Hydroxyl-driven construction of dual-emitting CsPbBr3/EuWO4(OH) composite for radiometric thermometer and information encryption applications

Abstract

Self-assembled inorganic metal halide perovskite composites with high emitting efficiency, tunable multimode emission and stimuli-responsive luminescence demonstrated great potential in diversified luminescence applications.
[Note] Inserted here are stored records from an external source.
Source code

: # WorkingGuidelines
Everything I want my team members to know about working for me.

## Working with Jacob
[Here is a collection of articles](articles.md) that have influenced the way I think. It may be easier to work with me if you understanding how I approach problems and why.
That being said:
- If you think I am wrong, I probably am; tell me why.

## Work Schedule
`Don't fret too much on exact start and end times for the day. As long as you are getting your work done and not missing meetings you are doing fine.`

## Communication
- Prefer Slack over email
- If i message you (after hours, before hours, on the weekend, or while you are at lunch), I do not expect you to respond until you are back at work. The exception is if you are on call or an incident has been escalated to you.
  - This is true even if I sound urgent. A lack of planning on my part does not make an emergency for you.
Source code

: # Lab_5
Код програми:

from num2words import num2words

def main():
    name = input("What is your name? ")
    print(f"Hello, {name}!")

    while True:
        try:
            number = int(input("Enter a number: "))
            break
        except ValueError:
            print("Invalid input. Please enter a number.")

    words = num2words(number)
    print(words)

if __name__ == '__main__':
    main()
Here, a novel CsPbBr₃/EuWO₄(OH) composite was successfully prepared through the surface adsorption of Pb²⁺ ions on hydroxylated EuWO₄(OH) microsheets and subsequent nucleation of CsPbBr₃ peroviskite quantum dots (PQDs) by the anti-solvent crystallization in CsBr containing N,N-dimethylformamide (DMF) solution. Due to the distinct fluorescent thermochromic switching properties of temperature-insensitive Eu³⁺ and sensitive CsPbBr₃ PQDs emitting centers, the resultant CsPbBr₃/EuWO₄(OH) composite exhibits excellent ratiometric temperature sensing performance. The CsPbBr₃/EuWO₄(OH) thermometer based on the fluorescence intensity ratio (FIR) technique originating from emissions of Eu³⁺ to CsPbBr₃ PQDs was then explored with a high temperature sensitivity (S_r) of 5.8 % ℃⁻¹ at 54 ℃. In addition, a high-security-level information encryption scheme was proposed by utilizing the excitation-wavelength-dependent switchable fluorescence of CsPbBr₃/EuWO₄(OH) composite. This study provides a simple and feasible strategy for assembling dual-emission CsPbBr₃/EuWO₄(OH) composite, showing potential applications in optical ratiometric thermometry and information encryption fields.